ABSTRACT Outer membrane vesicles (OMVs) are proteo-liposomes universally shed by Gram-negative bacteria. Their secretion is significantly enhanced by the transition into the intra-host milieu and OMVs have been shown to play critical roles during pathogenesis. Enterohemorrhagic Escherichia coli O157 (EHEC), causes diarrheal disease in humans, and soluble toxins including Shiga-like toxins that contribute to disease severity and clinical complications including hemolytic uremic syndrome, have been shown to be OMV associated. In addition to Shiga-like toxins, EHEC produces a type III secretion system (T3SS), and T3SS effectors are associated with colonization and disease severity in vivo.

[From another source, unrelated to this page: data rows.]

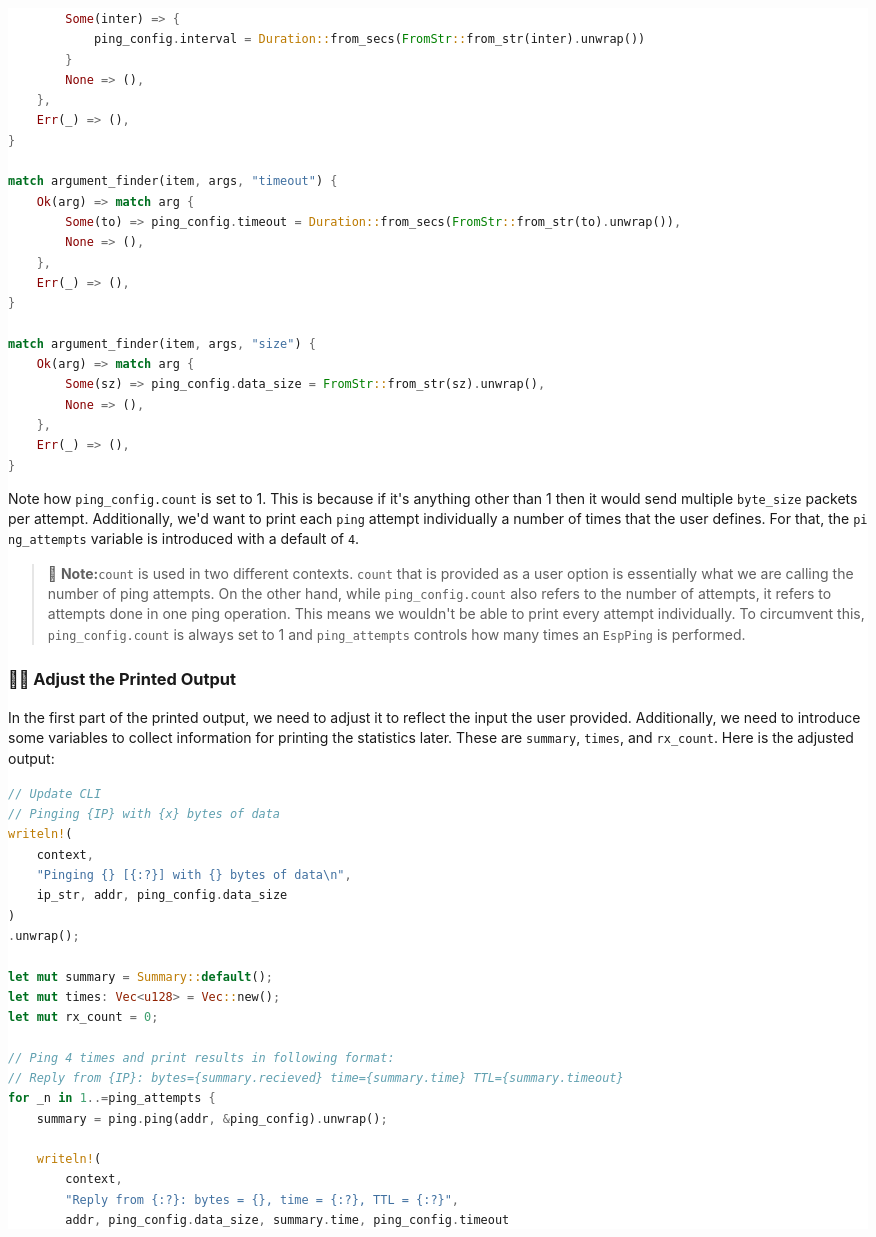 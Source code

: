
 ```rust
        Some(inter) => {
            ping_config.interval = Duration::from_secs(FromStr::from_str(inter).unwrap())
        }
        None => (),
    },
    Err(_) => (),
}

match argument_finder(item, args, "timeout") {
    Ok(arg) => match arg {
        Some(to) => ping_config.timeout = Duration::from_secs(FromStr::from_str(to).unwrap()),
        None => (),
    },
    Err(_) => (),
}

match argument_finder(item, args, "size") {
    Ok(arg) => match arg {
        Some(sz) => ping_config.data_size = FromStr::from_str(sz).unwrap(),
        None => (),
    },
    Err(_) => (),
}
```

Note how `ping_config.count` is set to 1. This is because if it's anything other than 1 then it would send multiple `byte_size` packets per attempt. Additionally, we'd want to print each `ping` attempt individually a number of times that the user defines. For that, the `ping_attempts` variable is introduced with a default of `4`.

> 📝 **Note:**`count` is used in two different contexts. `count` that is provided as a user option is essentially what we are calling the number of ping attempts. On the other hand, while `ping_config.count` also refers to the number of attempts, it refers to attempts done in one ping operation. This means we wouldn't be able to print every attempt individually. To circumvent this, `ping_config.count` is always set to 1 and `ping_attempts` controls how many times an `EspPing` is performed.

### 👨‍💻 Adjust the Printed Output

In the first part of the printed output, we need to adjust it to reflect the input the user provided. Additionally, we need to introduce some variables to collect information for printing the statistics later. These are `summary`, `times`, and `rx_count`. Here is the adjusted output:

```rust
// Update CLI
// Pinging {IP} with {x} bytes of data
writeln!(
    context,
    "Pinging {} [{:?}] with {} bytes of data\n",
    ip_str, addr, ping_config.data_size
)
.unwrap();

let mut summary = Summary::default();
let mut times: Vec<u128> = Vec::new();
let mut rx_count = 0;

// Ping 4 times and print results in following format:
// Reply from {IP}: bytes={summary.recieved} time={summary.time} TTL={summary.timeout}
for _n in 1..=ping_attempts {
    summary = ping.ping(addr, &ping_config).unwrap();

    writeln!(
        context,
        "Reply from {:?}: bytes = {}, time = {:?}, TTL = {:?}",
        addr, ping_config.data_size, summary.time, ping_config.timeout
```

Here, we show that type III secreted substrates including translocators and effectors are incorporated into OMVs independent of type III secretion activity. EHEC strains with non-functional type III secretion systems shed more OMVs and vesicles enter host cells with accelerated kinetics compared to vesicles shed from wild type EHEC. The T3SS effector translocated intimin receptor (Tir) is trafficked from OMVs into host cells and localizes to the membrane. However, its clustering on the host membrane and co-localization with bacterial pedestals is intimin-dependent. We further show that OMV-delivered Tir can cross-complement an effector-deficient EHEC strain, demonstrating that OMV-associated effectors reach the host cell in a biologically intact form. Finally, we observe that the non-LEE encoded E3 ubiquitin ligase effector NleL is also trafficked to host cells via OMVs, where it ubiquitinylates its target kinase JNK. Together, these data demonstrate that trafficking of OMV-associated effectors is a novel and T3SS-independent pathway for the delivery of active effectors to host cells.